L’opéra épouse ce vertige. Dialogues et arias se superposent, la parole se chante autant qu’elle se joue. L’humour affleure, le chagrin aussi. C’est bancal, déroutant, souvent drôle, parfois trop éparpillé. À tant vouloir jouer la répétition, varier les dispositifs, le metteur en scène flirte avec la confusion. Mais quand tout s’accorde – comme dans une séquence mystique dans une église perdue au milieu de nulle part – le théâtre devient saisissant.

Une partition à double fond
© Christophe Raynaud de Lage / Festival d’Avignon

Tout est chorégraphié dans le moindre détail, notamment la mise en place des décors et des instruments sur scène. Sarah Le Picard campe une fille incrédule, désemparée face à une mère toxique autant que tendre, jouée par la formidable Margot Alexandre. Leurs alter ego lyriques – Jeanne Mendoche et Majdouline Zerari – prolongent l’étrange vibration de cet opéra un brin foutraque et déstabilisant. 

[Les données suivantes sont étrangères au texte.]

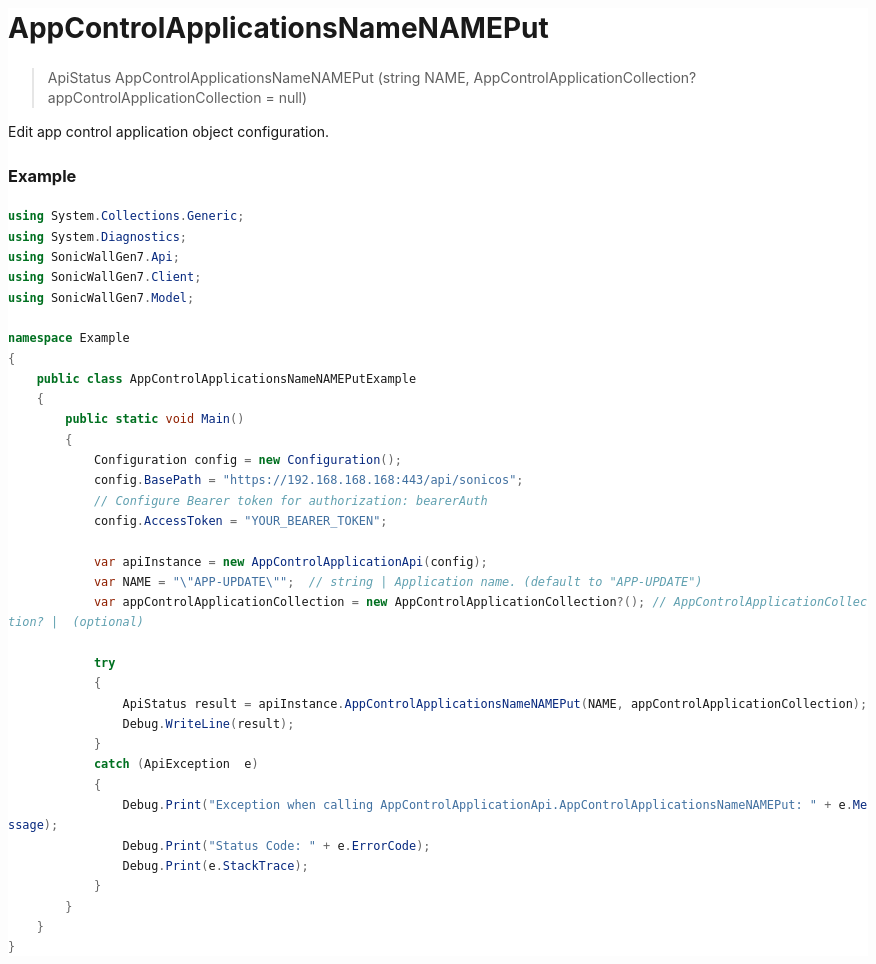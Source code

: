 <a id="appcontrolapplicationsnamenameput"></a>
# **AppControlApplicationsNameNAMEPut**
> ApiStatus AppControlApplicationsNameNAMEPut (string NAME, AppControlApplicationCollection? appControlApplicationCollection = null)



Edit app control application object configuration.

### Example
```csharp
using System.Collections.Generic;
using System.Diagnostics;
using SonicWallGen7.Api;
using SonicWallGen7.Client;
using SonicWallGen7.Model;

namespace Example
{
    public class AppControlApplicationsNameNAMEPutExample
    {
        public static void Main()
        {
            Configuration config = new Configuration();
            config.BasePath = "https://192.168.168.168:443/api/sonicos";
            // Configure Bearer token for authorization: bearerAuth
            config.AccessToken = "YOUR_BEARER_TOKEN";

            var apiInstance = new AppControlApplicationApi(config);
            var NAME = "\"APP-UPDATE\"";  // string | Application name. (default to "APP-UPDATE")
            var appControlApplicationCollection = new AppControlApplicationCollection?(); // AppControlApplicationCollection? |  (optional) 

            try
            {
                ApiStatus result = apiInstance.AppControlApplicationsNameNAMEPut(NAME, appControlApplicationCollection);
                Debug.WriteLine(result);
            }
            catch (ApiException  e)
            {
                Debug.Print("Exception when calling AppControlApplicationApi.AppControlApplicationsNameNAMEPut: " + e.Message);
                Debug.Print("Status Code: " + e.ErrorCode);
                Debug.Print(e.StackTrace);
            }
        }
    }
}
```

Les ruptures de ton, la fantaisie bricolée, les apparitions incongrues – comme le visage du Christ, rappelant le suaire de Sainte Véronique, illuminant un mur qui se met à pleurer – font du théâtre le lieu de tous les glissements : passé, présent, rituel, fantasme, tout se chevauche sans jamais chercher à trancher.

L’au-delà à portée de voix

Si vous aimez le théâtre foutraque, le bricolage inspiré et les déraillements chers à Samuel Achache, ne le cherchez pas dans le décor, mais dans le livret et la partition. Certes, tout ne colle pas ; l’ouvrage chancelle encore. Mais dans ce grand opéra de chairs et de spectres circule une émotion trouble, qui embarque les uns et laisse les autres un peu septiques. Moins le récit d’une fille sous emprise que la traversée d’un deuil insoutenable, ce spectacle porte le besoin viscéral de comprendre pour enfin lâcher prise, se délester — et peut-être, pardonner à celle qui vous a donné la vie en le regrettant.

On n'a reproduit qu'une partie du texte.